Findings: A hysterosalpingogram was performed on the patient. The ring-like opacity represents the right side of the patient's body. Following cannulation of the patient's cervix, contrast material was infused into the uterus. The uterus showed the presence of a body and right cornua. No abnormality in contour was visualized. Contrast subsequently filled the right fallopian tube with spillage into the peritoneal cavity.

There was no visualization of the left horn of the uterus or of the left fallopian tube. Physical exam was then performed showing the presence of only one cervix. These findings are consistent with a unicornuate unicollis uterus.

Diagnosis:Unicornuate, unicollis uterus.

Discussion: Uterine anomalies are consistent with anomalies of fusion of the paramesonephric ducts. Lack of fusion of the paramesonephric ducts in a localized area or along the length of the ducts cause different types of uterine malformations. Fusion is usually completed by the eighteenth week of fetal life. The incidence of malformations equals approximately 1 to 3%. Urinary tract abnormalities are found in approximately 20 to 50% of patients with uterine anomalies.

Total or partial failure of mullerian duct fusion represents approximately 75% of uterine anomalies. The first type of abnormality from this type of malformation is uterine didelphis. In this anomaly there are two vaginas, two cervices, and two uterine cavities. Each corpus of the uterus has its own fallopian tube. The second type of anomaly due to total or partial fusion of the mullerian ducts is a bicornuate uterus. In this type of anomaly there are two subtypes. The first subtype is uterus bicornis unicollis. This type of anomaly has one cervix, one vagina, and two uterine cornua. The second subtype is uterine bicornis bicollis. In this type of anomaly there are two horns of the uterus, two cervices, and one vagina. These patients with bicornuate uterus have repeated spontaneous abortions usually in the second or third trimester. Other abnormalities encountered in these patients are premature rupture of their membranes, premature labor, and malpresentation of the fetus (transverse).

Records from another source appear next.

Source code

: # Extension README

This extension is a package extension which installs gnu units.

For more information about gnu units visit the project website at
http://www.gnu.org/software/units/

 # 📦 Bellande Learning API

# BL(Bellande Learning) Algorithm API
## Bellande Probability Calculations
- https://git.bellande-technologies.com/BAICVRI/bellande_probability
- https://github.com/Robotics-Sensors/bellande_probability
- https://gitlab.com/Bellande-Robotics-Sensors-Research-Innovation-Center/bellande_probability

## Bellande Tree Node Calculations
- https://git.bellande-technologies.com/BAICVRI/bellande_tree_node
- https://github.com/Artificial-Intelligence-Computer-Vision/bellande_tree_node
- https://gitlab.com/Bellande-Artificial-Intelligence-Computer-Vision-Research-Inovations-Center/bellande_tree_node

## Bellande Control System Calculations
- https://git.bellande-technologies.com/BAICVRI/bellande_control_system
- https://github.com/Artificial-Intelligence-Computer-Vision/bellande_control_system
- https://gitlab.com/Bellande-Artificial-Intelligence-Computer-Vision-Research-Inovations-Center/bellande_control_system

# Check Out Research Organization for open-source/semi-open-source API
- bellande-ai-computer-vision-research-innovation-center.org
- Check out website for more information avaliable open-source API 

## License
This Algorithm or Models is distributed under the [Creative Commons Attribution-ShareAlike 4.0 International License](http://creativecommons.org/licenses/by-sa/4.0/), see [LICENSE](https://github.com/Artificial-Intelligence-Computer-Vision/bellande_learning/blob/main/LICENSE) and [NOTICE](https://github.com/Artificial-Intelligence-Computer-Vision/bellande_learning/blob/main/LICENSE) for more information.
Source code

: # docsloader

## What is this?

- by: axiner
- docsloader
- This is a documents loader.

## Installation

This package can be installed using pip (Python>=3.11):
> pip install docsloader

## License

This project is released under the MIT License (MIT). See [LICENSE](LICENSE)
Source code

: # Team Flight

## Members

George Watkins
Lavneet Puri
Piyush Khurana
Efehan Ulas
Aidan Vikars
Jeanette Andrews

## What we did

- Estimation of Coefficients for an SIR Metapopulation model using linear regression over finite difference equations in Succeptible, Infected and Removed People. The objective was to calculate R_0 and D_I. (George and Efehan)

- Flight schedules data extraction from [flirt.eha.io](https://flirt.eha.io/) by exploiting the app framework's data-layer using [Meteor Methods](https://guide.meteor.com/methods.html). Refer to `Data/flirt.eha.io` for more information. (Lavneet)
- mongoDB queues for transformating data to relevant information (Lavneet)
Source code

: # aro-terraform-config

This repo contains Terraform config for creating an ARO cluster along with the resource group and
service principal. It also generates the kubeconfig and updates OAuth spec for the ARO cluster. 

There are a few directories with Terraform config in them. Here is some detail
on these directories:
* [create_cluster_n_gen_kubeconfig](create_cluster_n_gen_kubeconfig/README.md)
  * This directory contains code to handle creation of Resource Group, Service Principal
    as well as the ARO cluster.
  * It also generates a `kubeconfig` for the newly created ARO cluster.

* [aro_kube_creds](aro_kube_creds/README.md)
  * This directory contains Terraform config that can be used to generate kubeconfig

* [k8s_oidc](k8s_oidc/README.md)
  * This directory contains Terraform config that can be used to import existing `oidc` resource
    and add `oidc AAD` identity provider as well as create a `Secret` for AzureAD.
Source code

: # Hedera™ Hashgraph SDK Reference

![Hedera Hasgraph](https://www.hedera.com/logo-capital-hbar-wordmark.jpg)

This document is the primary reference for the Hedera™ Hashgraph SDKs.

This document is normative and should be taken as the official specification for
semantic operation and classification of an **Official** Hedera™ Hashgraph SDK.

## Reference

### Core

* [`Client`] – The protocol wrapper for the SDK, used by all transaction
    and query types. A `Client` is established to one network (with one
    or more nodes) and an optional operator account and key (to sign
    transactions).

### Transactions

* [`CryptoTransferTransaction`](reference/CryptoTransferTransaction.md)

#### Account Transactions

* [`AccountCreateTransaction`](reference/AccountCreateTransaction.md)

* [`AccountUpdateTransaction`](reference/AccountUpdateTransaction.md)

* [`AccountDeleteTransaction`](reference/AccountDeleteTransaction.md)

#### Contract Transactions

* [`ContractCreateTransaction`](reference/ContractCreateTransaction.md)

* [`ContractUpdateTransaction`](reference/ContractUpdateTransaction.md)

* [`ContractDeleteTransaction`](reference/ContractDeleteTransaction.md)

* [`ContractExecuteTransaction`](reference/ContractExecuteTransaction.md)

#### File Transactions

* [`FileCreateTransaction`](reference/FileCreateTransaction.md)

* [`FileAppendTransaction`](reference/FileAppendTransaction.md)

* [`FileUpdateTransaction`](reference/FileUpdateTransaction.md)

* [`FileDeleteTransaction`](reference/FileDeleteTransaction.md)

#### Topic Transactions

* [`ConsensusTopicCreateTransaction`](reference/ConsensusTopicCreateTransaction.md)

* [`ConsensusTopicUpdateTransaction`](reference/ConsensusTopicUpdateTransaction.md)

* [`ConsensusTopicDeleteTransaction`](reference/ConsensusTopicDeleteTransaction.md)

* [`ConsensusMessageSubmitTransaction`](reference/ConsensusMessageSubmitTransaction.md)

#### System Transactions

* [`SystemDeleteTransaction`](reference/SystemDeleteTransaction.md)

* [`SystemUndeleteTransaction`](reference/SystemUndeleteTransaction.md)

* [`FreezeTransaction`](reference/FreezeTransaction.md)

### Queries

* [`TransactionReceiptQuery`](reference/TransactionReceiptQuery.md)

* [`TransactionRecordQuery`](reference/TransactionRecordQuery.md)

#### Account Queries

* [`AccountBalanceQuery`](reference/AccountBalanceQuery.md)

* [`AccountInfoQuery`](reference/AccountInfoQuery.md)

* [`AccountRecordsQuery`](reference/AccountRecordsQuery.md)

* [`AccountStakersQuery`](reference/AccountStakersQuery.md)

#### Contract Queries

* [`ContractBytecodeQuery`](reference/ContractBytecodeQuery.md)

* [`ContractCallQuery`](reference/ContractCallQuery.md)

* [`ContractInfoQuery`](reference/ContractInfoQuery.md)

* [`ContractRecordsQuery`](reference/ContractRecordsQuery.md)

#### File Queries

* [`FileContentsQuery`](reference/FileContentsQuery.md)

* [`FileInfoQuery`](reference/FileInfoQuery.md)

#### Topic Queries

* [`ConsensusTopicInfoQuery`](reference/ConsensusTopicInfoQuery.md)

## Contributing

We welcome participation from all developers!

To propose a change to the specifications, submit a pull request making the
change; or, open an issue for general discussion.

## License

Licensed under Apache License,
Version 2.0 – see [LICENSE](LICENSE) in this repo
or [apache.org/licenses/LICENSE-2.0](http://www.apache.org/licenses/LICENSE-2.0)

Next are the malformations associated with arrested mullerian duct development. If the malformation is bilateral, uterine aplasia may be present. The lower portion of the vagina may be present as it arises from the urogenital sinus.

Approximately 3 to 6% of uterine anomalies are associated with unilateral arrest of mullerian duct formation. The so-called unicornuate uterus is associated with ipsilateral renal agenesis and infertility. These patients have a solitary fusiform uterine cavity with lateral deviation within the pelvis terminating in a single fallopian tube. This is the type of anomaly that we see in this patient.

Note should be made of the other abnormalities of uterine development. Nonresorption of the sagittal uterine septum may give rise to uterus septus (total) or uterus subseptus (partial).

The most common anomaly not associated with reproductive failure is the uterus arcuatus or (saddle-shaped) uterine fundus. These patients have an increased transverse diameter of the uterine cavity, a normal ultrasound examination, and normal external morphology.

References:
Beckman, C et al: Obstetrics and Gynecology. Williams and
Wilkins 1992.

Dahnert, W: Radiology Review Manual, Williams and Wilkins 1991.

Langman, J: Medical Embryology, Williams and Wilkins, 1990.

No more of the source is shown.